Her hands were covering her face again. He wondered if she was crying. But it was exhaustion probably, nothing more.

Emily Deacon slowly rolled herself sideways, over towards his shoulder, let her head fall softly onto him, didn’t move as his fingers took on a life of their own, reaching automatically for her long, soft hair.

Eyes closed, in the shy way strangers use when they kiss for the first time, he tasted her damp, supple mouth, felt her lips close on his, slowly working, until that moment of self-realization came and they both broke off, wondering, embarrassed.

She kept her head on his shoulder. He stared at the dying embers of the fire.

“I’m making a hell of a mess of this professional relationship, Mr. Costa,” Emily Deacon murmured into his ear. “Are you OK with that?”

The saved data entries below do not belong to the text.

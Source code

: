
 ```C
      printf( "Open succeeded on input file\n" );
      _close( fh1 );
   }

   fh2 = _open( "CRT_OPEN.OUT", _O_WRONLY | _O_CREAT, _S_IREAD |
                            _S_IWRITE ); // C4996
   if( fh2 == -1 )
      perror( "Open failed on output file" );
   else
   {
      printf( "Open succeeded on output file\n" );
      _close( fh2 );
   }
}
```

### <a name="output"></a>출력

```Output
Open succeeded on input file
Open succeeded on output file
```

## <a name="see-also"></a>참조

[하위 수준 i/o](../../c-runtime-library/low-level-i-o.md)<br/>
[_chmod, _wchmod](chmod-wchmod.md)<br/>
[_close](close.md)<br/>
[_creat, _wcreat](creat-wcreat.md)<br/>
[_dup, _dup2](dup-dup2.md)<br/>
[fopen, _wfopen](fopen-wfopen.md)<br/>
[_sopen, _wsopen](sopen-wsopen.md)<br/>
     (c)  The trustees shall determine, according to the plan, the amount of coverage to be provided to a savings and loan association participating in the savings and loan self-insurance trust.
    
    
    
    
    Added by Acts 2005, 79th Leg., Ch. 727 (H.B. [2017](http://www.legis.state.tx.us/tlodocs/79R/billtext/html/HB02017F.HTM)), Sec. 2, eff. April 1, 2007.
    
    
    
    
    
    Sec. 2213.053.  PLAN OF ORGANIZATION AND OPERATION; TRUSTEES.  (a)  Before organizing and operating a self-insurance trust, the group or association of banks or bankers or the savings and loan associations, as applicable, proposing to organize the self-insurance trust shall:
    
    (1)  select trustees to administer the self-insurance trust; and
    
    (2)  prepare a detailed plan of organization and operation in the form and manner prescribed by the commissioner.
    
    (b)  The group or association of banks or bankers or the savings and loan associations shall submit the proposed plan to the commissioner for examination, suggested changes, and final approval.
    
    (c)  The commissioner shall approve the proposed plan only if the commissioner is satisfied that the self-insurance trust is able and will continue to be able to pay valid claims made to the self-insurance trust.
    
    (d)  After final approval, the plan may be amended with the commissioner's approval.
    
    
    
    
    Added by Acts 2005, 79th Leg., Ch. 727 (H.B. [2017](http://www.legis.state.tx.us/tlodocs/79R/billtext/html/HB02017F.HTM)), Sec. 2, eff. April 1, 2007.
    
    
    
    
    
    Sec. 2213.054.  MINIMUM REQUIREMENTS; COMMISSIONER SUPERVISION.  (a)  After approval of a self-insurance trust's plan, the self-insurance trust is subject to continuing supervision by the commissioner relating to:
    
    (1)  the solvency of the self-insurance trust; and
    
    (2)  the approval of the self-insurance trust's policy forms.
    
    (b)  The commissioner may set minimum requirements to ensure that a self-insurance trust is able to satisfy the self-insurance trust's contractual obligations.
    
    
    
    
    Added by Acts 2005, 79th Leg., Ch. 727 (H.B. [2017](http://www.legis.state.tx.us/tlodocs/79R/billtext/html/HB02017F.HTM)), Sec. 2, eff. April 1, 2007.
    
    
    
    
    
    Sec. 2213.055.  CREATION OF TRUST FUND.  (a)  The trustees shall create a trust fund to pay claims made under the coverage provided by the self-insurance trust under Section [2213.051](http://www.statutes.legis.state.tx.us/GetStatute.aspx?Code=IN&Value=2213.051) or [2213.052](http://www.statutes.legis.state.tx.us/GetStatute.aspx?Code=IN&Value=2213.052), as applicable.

He closed his eyes and wished to God he didn’t feel so exhausted. “I’ll think about it.”

She brushed his cheek briefly with her lips once more, then said, “Give me a moment.”

Nic Costa watched her walk upstairs to the bathroom and wished he wasn’t so gauche with women. He’d no idea what the hell she expected of him next. To follow her into one of the big, airy bedrooms? To wait so they could talk some more, not that he felt there were many words left in him after this long, long day?

He hadn’t planned any of this. He hadn’t wanted it, not now, in the middle of a sprawling black case that involved her more than was safe. Sometimes life just refused to do what it was told. Sometimes…

“WHAT’S HIS NAME? This guy from the embassy who tells you nothing?”

Peroni’s thoughts were wandering. The nausea wouldn’t go away. Still, this wasn’t a time to lose focus. He glowered at the gun, not saying a word. There was a point to be made here, a kind of relationship to be established.

“Joel Leapman,” he said, once the guy got the message and lowered the barrel. “You know him?”

The American grimaced. “If he’s in the business, I think names don’t mean a lot. Besides, I’ve been away for a while. What does he say he is? CIA? FBI? Something else?”

“Why ask me?”

The barrel of the weapon touched Peroni’s cheek. “Because you’re here and because you’re not dumb either.”

“He says he’s FBI. He’s got people with him who are FBI. One, anyway. You met her. Last night.”

“Yeah. I know.”

“Glad you didn’t hurt her, by the way. She’s a nice kid.”

He was thinking. Peroni judged it best to let him reach some decisions on his own.

“No accounting for breeding sometimes,” the American said in the end. “I need someone to deliver a message. That makes you a lucky man.”

Peroni tried to offer up an ironic smile. “You could have fooled me. Right now I feel something just drove over my head.”

“You’ll live. You”-he waved the gun at Laila-“and the thieving little kid. I’ll give you a couple of hours to figure a way out. Don’t make it sooner. I might still be around. You’ll find that idiot who was supposed to be in charge round the corner, peeing himself, I guess. Tell him he’s damn lucky. When you’re paid to look after a place like this…”

He cast his sharp eyes around the shadows of the Pantheon.

“… you’d best do it properly.”

“And the message?” Peroni mumbled.

The smart, deadpan face neared his. “I was coming to that. Tell this Leapman fellow I’m running out of patience. I’m bored looking. This time, he delivers. Or the rules change.”

“Delivers what?” Peroni wondered.

He got a grunt of impatience in return. “He knows.”

“You’re sure?”

That cold, dry laugh again. “Yeah. But just in case, you tell Leapman this. Tell him I talked to Dan Deacon before he died. He planted some doubts. I want to know if I’m done.”